This entry is part 5 of 11 in the series Cancer Research Matters - series 1
Series Navigation<< Cancer Research Matters – The creative act of scienceCancer Research Matters – Side effects and sub-types >>

Cancer Research Matters provokes conversation around cancer science, how it shapes our understanding of the disease and the challenges we face as we develop therapies.

The first series focusses on the 20th anniversary of CRUK – we’ll be winding back the clock on some of the great discoveries and breakthroughs made in the past two decades and asking some leading names where they think we’ll be in another 20 years.
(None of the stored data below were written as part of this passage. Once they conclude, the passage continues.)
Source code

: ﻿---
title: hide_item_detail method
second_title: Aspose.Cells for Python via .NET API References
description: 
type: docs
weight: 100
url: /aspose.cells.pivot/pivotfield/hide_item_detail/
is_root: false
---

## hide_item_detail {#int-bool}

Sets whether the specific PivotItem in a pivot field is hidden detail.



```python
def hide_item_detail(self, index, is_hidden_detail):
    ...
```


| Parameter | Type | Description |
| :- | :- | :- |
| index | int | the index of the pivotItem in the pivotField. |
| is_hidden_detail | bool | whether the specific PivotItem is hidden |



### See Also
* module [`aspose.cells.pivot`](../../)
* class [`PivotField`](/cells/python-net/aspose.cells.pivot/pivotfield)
This episode features outgoing CRUK Chief Scientist, Professor Karen Vousden. Known for her work on the tumour suppressor protein, p53, she has also worked on HPV and cancer metabolism. She has been the director of the Cancer Research UK Beatson Institute in Glasgow, and from 2016 she re-located to become a group leader at the Francis Crick Institute as well as taking up the role of Chief Scientist at CRUK.

She talks about the success and challenges of work around p53, her joy at being involved in the early work around HPV, the frustrations of coming so close to a huge breakthrough and how life as a researcher has changed.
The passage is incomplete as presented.